ABOUT THIS EXERCISE - Going through the entries below, count each line containing the word "good". Report the number only.

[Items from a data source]
◇ ◇ ◇ ◇ ◇

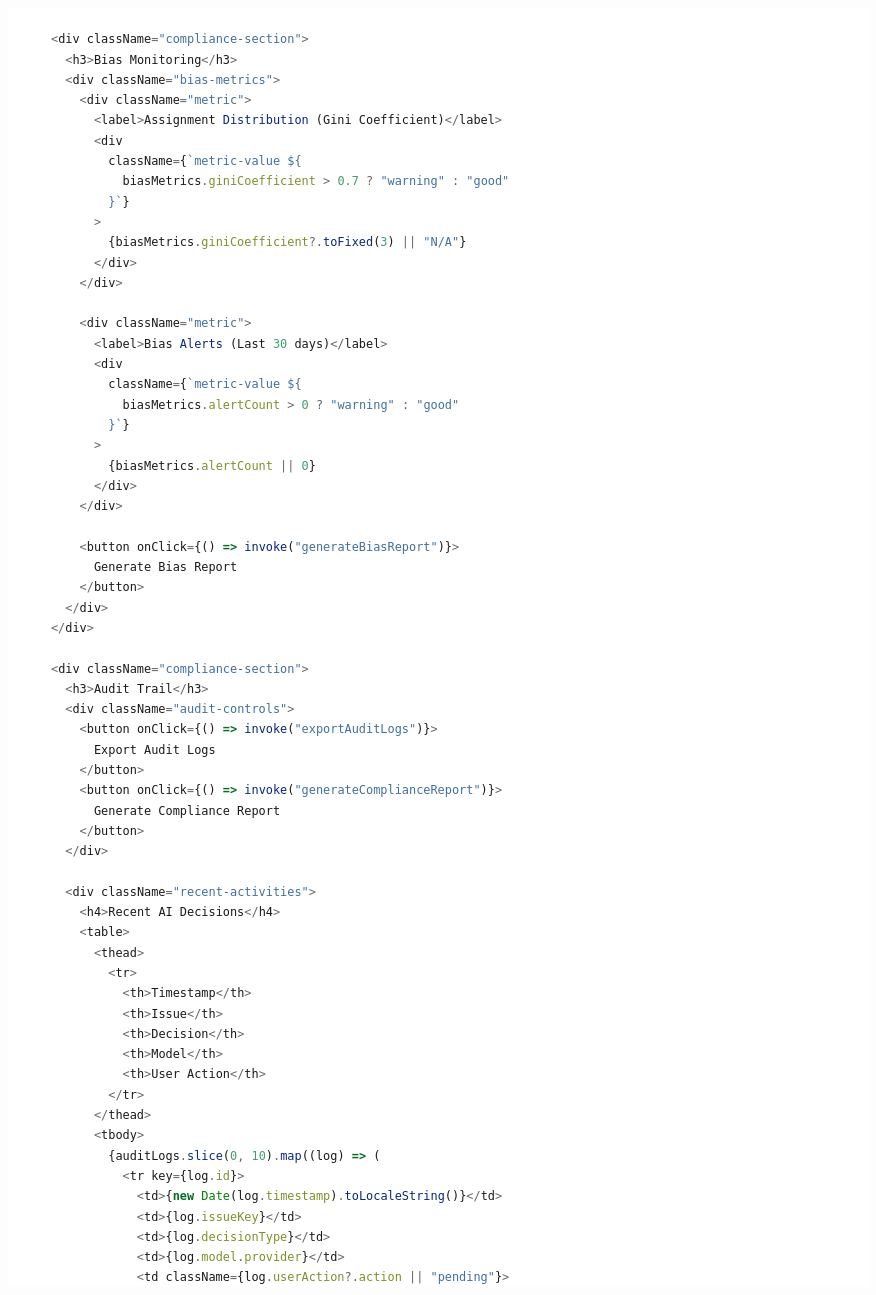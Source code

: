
 ```javascript

      <div className="compliance-section">
        <h3>Bias Monitoring</h3>
        <div className="bias-metrics">
          <div className="metric">
            <label>Assignment Distribution (Gini Coefficient)</label>
            <div
              className={`metric-value ${
                biasMetrics.giniCoefficient > 0.7 ? "warning" : "good"
              }`}
            >
              {biasMetrics.giniCoefficient?.toFixed(3) || "N/A"}
            </div>
          </div>

          <div className="metric">
            <label>Bias Alerts (Last 30 days)</label>
            <div
              className={`metric-value ${
                biasMetrics.alertCount > 0 ? "warning" : "good"
              }`}
            >
              {biasMetrics.alertCount || 0}
            </div>
          </div>

          <button onClick={() => invoke("generateBiasReport")}>
            Generate Bias Report
          </button>
        </div>
      </div>

      <div className="compliance-section">
        <h3>Audit Trail</h3>
        <div className="audit-controls">
          <button onClick={() => invoke("exportAuditLogs")}>
            Export Audit Logs
          </button>
          <button onClick={() => invoke("generateComplianceReport")}>
            Generate Compliance Report
          </button>
        </div>

        <div className="recent-activities">
          <h4>Recent AI Decisions</h4>
          <table>
            <thead>
              <tr>
                <th>Timestamp</th>
                <th>Issue</th>
                <th>Decision</th>
                <th>Model</th>
                <th>User Action</th>
              </tr>
            </thead>
            <tbody>
              {auditLogs.slice(0, 10).map((log) => (
                <tr key={log.id}>
                  <td>{new Date(log.timestamp).toLocaleString()}</td>
                  <td>{log.issueKey}</td>
                  <td>{log.decisionType}</td>
                  <td>{log.model.provider}</td>
                  <td className={log.userAction?.action || "pending"}>
```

◇ ◇ ◇ ◇ ◇

ANSWER BELOW - 2